Wednesday, May 18, 2005

Weeds, War and Words

A few weeks ago, I rode past a short Hispanic man whacking at a giant, four-trunked cottonwood stump with an ax. I could not recall the great tree, but the remaining stump was impressive — approximately the size of a Geo Metro, coming nearly to the man's shoulder. Whoever removed the tree had taken down the individual trunks and left behind the gnarly work where the respective grains converged and twisted.

Having recently spent many evenings hand-splitting a felled and sectioned birch, I knew how much work he was in for. Did he?

That evening an absurdly small pile of paperback-sized chips had accumulated at its base. Over the week, more chunks gradually appeared, arranged in a semi-orderly stack. How had he drawn this job? Was it his yard or had he been hired? Didn't he own a chain saw?

Maybe he just liked to do things the hard way.

Grass, we are told, once tumbled down our backyard hill all the way to the creek, on a slope ideal for somersaults. But by the time we bought the house a decade ago, the lawn had retreated by half. The hundred-year oaks now had an understory thicket. Great for privacy, but we wanted to see more of the creek.

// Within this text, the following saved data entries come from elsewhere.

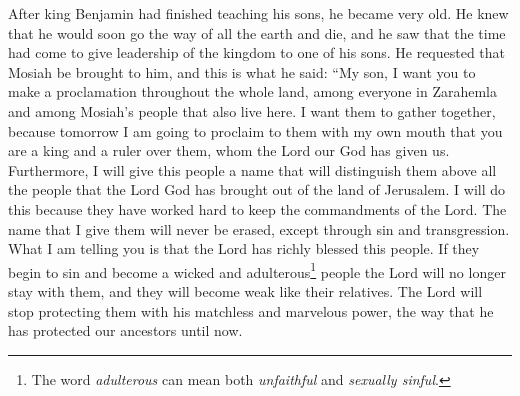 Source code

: After king Benjamin had finished teaching his sons, he became very old. He knew that he would soon go the way of all the earth and die, and he saw that the time had come to give leadership of the kingdom to one of his sons.
\bverse \iffalse Therefore, he had Mosiah brought before him; and these are the words which he spake unto him, saying: My son, I would that ye should make a proclamation throughout all this land among all this people, or the people of Zarahemla, and the people of Mosiah who dwell in the land, that thereby they may be gathered together; for on the morrow I shall proclaim unto this my people out of mine own mouth that thou art a king and a ruler over this people, whom the Lord our God hath given us. \fi
He requested that Mosiah be brought to him, and this is what he said: ``My son, I want you to make a proclamation throughout the whole land, among everyone in Zarahemla and among Mosiah's people that also live here. I want them to gather together, because tomorrow I am going to proclaim to them with my own mouth that you are a king and a ruler over them, whom the Lord our God has given us.
\bverse \iffalse And moreover, I will give this people a name, that thereby they may be distinguished above all the people which the Lord God hath brought out of the land of Jerusalem; and this I do because they have been a diligent people in keeping the commandments of the Lord. \fi
Furthermore, I will give this people a name that will distinguish them above all the people that the Lord God has brought out of the land of Jerusalem. I will do this because they have worked hard to keep the commandments of the Lord.
\bverse \iffalse And I give unto them a name that never shall be blotted out, except it be through transgression. \fi
The name that I give them will never be erased, except through sin and transgression.
\bverse \iffalse Yea, and moreover I say unto you, that if this highly favored people of the Lord should fall into transgression, and become a wicked and an adulterous people, that the Lord will deliver them up, that thereby they become weak like unto their brethren; and he will no more preserve them by his matchless and marvelous power, as he has hitherto preserved our fathers. \fi
What I am telling you is that the Lord has richly blessed this people. If they begin to sin and become a wicked and adulterous\footnote{The word \textit{adulterous} can mean both \textit{unfaithful} and \textit{sexually sinful}.} people the Lord will no longer stay with them, and they will become weak like their relatives. The Lord will stop protecting them with his matchless and marvelous power, the way that he has protected our ancestors until now.
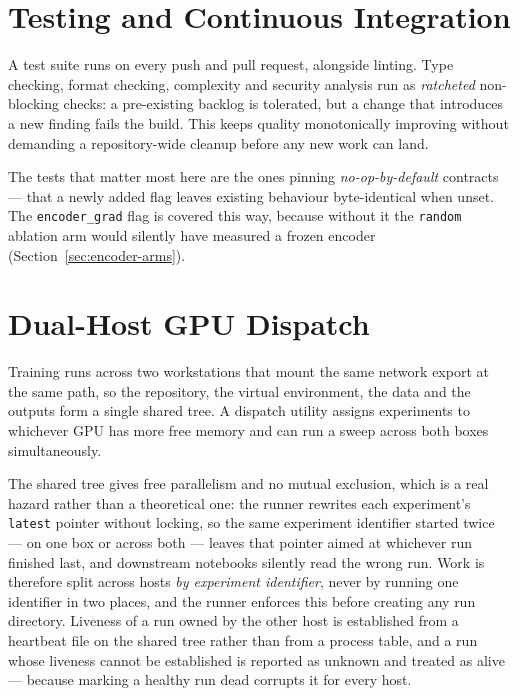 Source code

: \section{Testing and Continuous Integration}
\label{sec:ci}

A test suite runs on every push and pull request, alongside linting. Type checking, format
checking, complexity and security analysis run as \emph{ratcheted} non-blocking checks: a
pre-existing backlog is tolerated, but a change that introduces a new finding fails the
build. This keeps quality monotonically improving without demanding a repository-wide
cleanup before any new work can land.

The tests that matter most here are the ones pinning \emph{no-op-by-default} contracts ---
that a newly added flag leaves existing behaviour byte-identical when unset. The
\texttt{encoder\_grad} flag is covered this way, because without it the \texttt{random}
ablation arm would silently have measured a frozen encoder
(Section~\ref{sec:encoder-arms}).

\section{Dual-Host GPU Dispatch}
\label{sec:dispatch}

Training runs across two workstations that mount the same network export at the same path,
so the repository, the virtual environment, the data and the outputs form a single shared
tree. A dispatch utility assigns experiments to whichever GPU has more free memory and can
run a sweep across both boxes simultaneously.

The shared tree gives free parallelism and no mutual exclusion, which is a real hazard
rather than a theoretical one: the runner rewrites each experiment's \texttt{latest} pointer
without locking, so the same experiment identifier started twice --- on one box or across
both --- leaves that pointer aimed at whichever run finished last, and downstream notebooks
silently read the wrong run. Work is therefore split across hosts \emph{by experiment
identifier}, never by running one identifier in two places, and the runner enforces this
before creating any run directory. Liveness of a run owned by the other host is established
from a heartbeat file on the shared tree rather than from a process table, and a run whose
liveness cannot be established is reported as unknown and treated as alive --- because
marking a healthy run dead corrupts it for every host.

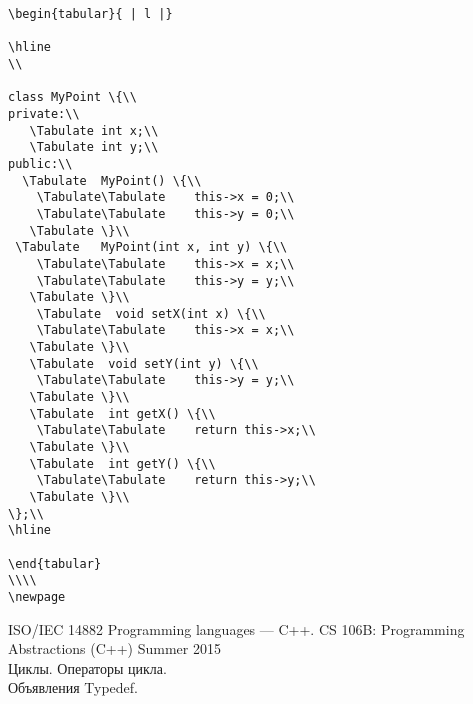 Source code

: \documentclass{article}
\begin{document}
\begin{lstlisting}
\begin{tabular}{ | l |}

\hline
\\

class MyPoint \{\\
private:\\
   \Tabulate int x;\\
   \Tabulate int y;\\
public:\\
  \Tabulate  MyPoint() \{\\
    \Tabulate\Tabulate    this->x = 0;\\
    \Tabulate\Tabulate    this->y = 0;\\
   \Tabulate \}\\
 \Tabulate   MyPoint(int x, int y) \{\\
    \Tabulate\Tabulate    this->x = x;\\
    \Tabulate\Tabulate    this->y = y;\\
   \Tabulate \}\\
    \Tabulate  void setX(int x) \{\\
    \Tabulate\Tabulate    this->x = x;\\
   \Tabulate \}\\
   \Tabulate  void setY(int y) \{\\
    \Tabulate\Tabulate    this->y = y;\\
   \Tabulate \}\\
   \Tabulate  int getX() \{\\
    \Tabulate\Tabulate    return this->x;\\
   \Tabulate \}\\
   \Tabulate  int getY() \{\\
    \Tabulate\Tabulate    return this->y;\\
   \Tabulate \}\\
\};\\
\hline

\end{tabular}
\\\\
\newpage

\end{lstlisting}
\begin{thebibliography}{1}
ISO/IEC 14882 Programming languages — C++.
CS 106B: Programming Abstractions (C++)
Summer 2015 \\ [http://stanford.edu/class/archive/cs/cs106b/cs106b.1158/styleguide.shtml]
Циклы. Операторы цикла. \\
[https://www.bestprog.net/ru/2017/09/04/cycles-operators-of-the-cycle-for-while-do-while\_ru/]
Объявления Typedef.\\
[https://docs.microsoft.com/ru-ru/cpp/c-language/typedef-declarations?view=msvc-16]
\end{thebibliography}

\end{document}
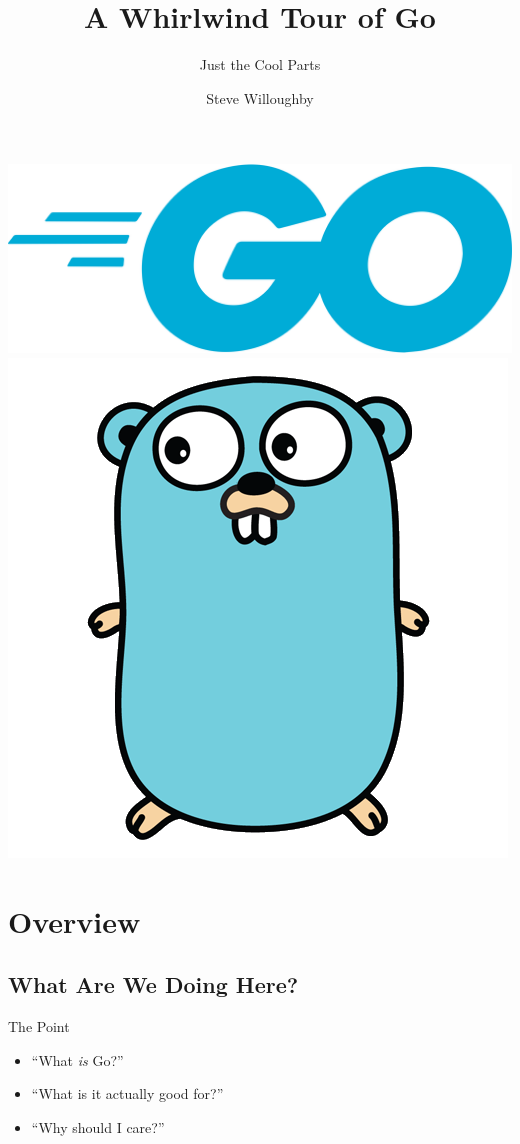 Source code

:\documentclass[pdf]{beamer}
\title{A Whirlwind Tour of Go}
\subtitle{Just the Cool Parts}
\author{Steve Willoughby}
\begin{document}
\begin{frame}
	\titlepage
	\begin{center}
	\includegraphics[height=.25\textheight]{go-logo}
	\includegraphics[height=.25\textheight]{gopher}
	\end{center}
\end{frame}
\section[Overview]{Overview}
\subsection{What Are We Doing Here?}
\begin{frame}{The Point}
	\begin{itemize}
		\item ``What \emph{is} Go?''
		\item ``What is it actually good for?''
		\item ``Why should I care?''
	\end{itemize}
\end{frame}
\end{document}
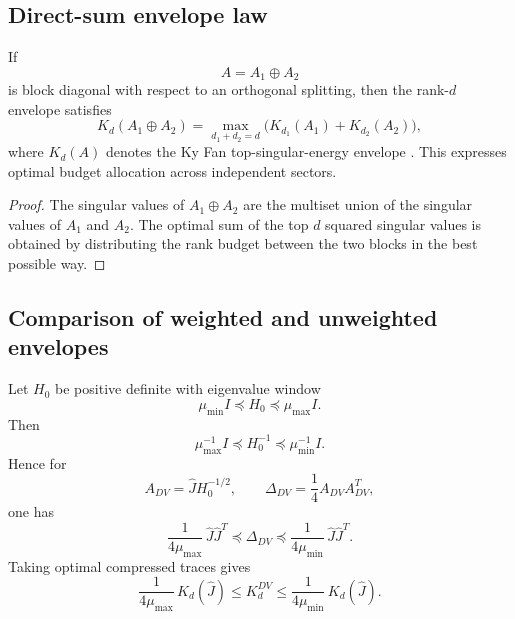 \documentclass[11pt,a4paper]{article}
\numberwithin{equation}{section}
\theoremstyle{thmcompact}
\theoremstyle{remark}
\begin{document}
\subsection{Direct-sum envelope law}

If
\begin{equation}
A=A_1\oplus A_2
\end{equation}
is block diagonal with respect to an orthogonal splitting, then the rank-\(d\) envelope satisfies
\begin{equation}
K_d(A_1\oplus A_2)
=
\max_{d_1+d_2=d}
\bigl(K_{d_1}(A_1)+K_{d_2}(A_2)\bigr),
\end{equation}
where \(K_d(A)\) denotes the Ky Fan top-singular-energy envelope \cite{Fan1951}. This expresses optimal budget allocation across independent sectors.

\begin{proof}
The singular values of \(A_1\oplus A_2\) are the multiset union of the singular values of \(A_1\) and \(A_2\). The optimal sum of the top \(d\) squared singular values is obtained by distributing the rank budget between the two blocks in the best possible way.
\end{proof}

\subsection{Comparison of weighted and unweighted envelopes}

Let \(H_0\) be positive definite with eigenvalue window
\begin{equation}
\mu_{\min}I\preceq H_0\preceq \mu_{\max}I.
\end{equation}
Then
\begin{equation}
\mu_{\max}^{-1}I\preceq H_0^{-1}\preceq \mu_{\min}^{-1}I.
\end{equation}
Hence for
\begin{equation}
A_{DV}=\widehat J H_0^{-1/2},
\qquad
\Delta_{DV}=\frac14 A_{DV}A_{DV}^T,
\end{equation}
one has
\begin{equation}
\frac{1}{4\mu_{\max}}\,\widehat J\widehat J^T
\preceq
\Delta_{DV}
\preceq
\frac{1}{4\mu_{\min}}\,\widehat J\widehat J^T.
\end{equation}
Taking optimal compressed traces gives
\begin{equation}
\frac{1}{4\mu_{\max}}\,K_d(\widehat J)
\le
K_d^{DV}
\le
\frac{1}{4\mu_{\min}}\,K_d(\widehat J).
\end{equation}
\end{document}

We did not know then about buckthorn, an invasive, noxious weed tree once imported as hedging.

There should a special place in the Inferno for those who let their lands go over to buckthorn, because it creates a Brush Hell for the living. Buckthorn propagates from runners, quickly sending up tough and springy shoots. Ax blows to a two-inch sapling that would behead Charles Barkley in one swing will keep bouncing back at you until you are rubber-armed. So you take the Swede saw to cut down the trees close to the ground, knowing those stumps will sprout again with five or ten new shoots.

Once buckthorn gets established, it seems only a bulldozer or dispensation from the EPA will fully eradicate it. Attack it solo, and people will probe gently into your methods in case you don't understand the futility of your mission. Let them know you're fighting it by hand, without chemicals, and they will express pity or horror. Like an ultramarathoner, you choose to take their apalled look as a compliment.

Because it is so nasty, buckthorn is very satisfying to kill, so you will stagger from slitting one tree to the next, until, blinded by sweat, back aching, arms and legs throbbing with lactic acid and heartbeat fully audible, you begin hauling the trees through the underbrush up to the curb, where neighbors have begun to erect their own Viking funeral pyres for the annual spring brush pick up. Now is the time for puncturing forearms and ripping flesh on the two-inch-long spikes that project at irregular intervals along the trunks. Next, you cut, saw, snap and otherwise rearrange the trees into the acceptable 6-foot lengths. Once your heart rate recovers, you make another sortie down the hill.

Repeat until darkness falls. Or you do.

Then, in a trance and bleeding from your wounds, you pray to St. Sebastian for the trucks to come on Monday instead of Friday, so you don't have to haul any more brush to the street. Because otherwise you would keep going. Spring is a glorious time in Minnesota, but guilt exerts an even stronger call.

Though it's work, blogging is the antithesis of hard labor. The computer makes short shrift of publishing and thus devalues to weight of each word. Once, revising meant retyping a page. Mark Twain and Ben Franklin set type, fed sheets, and cranked the heavy armature of the press. Scribes made perfect letters and fanned the ink dry. Carvers faced blocks of marble with no delete key.

Facing the bucktorn and cottonwood stump, I don't question the necessity of machines. Not every task needs to be embraced as a moral and physical challenge. Pain isn't torture if it's optional. But lately, I am taking more time to get places. Doing stuff the hard way. Accepting fewer impossibilities.

After five springs, there is a near-perfect clearing under the oaks. And if it weren't for the stack of odd little slabs, you would never suspect a mighty cottonwood had stood along the road.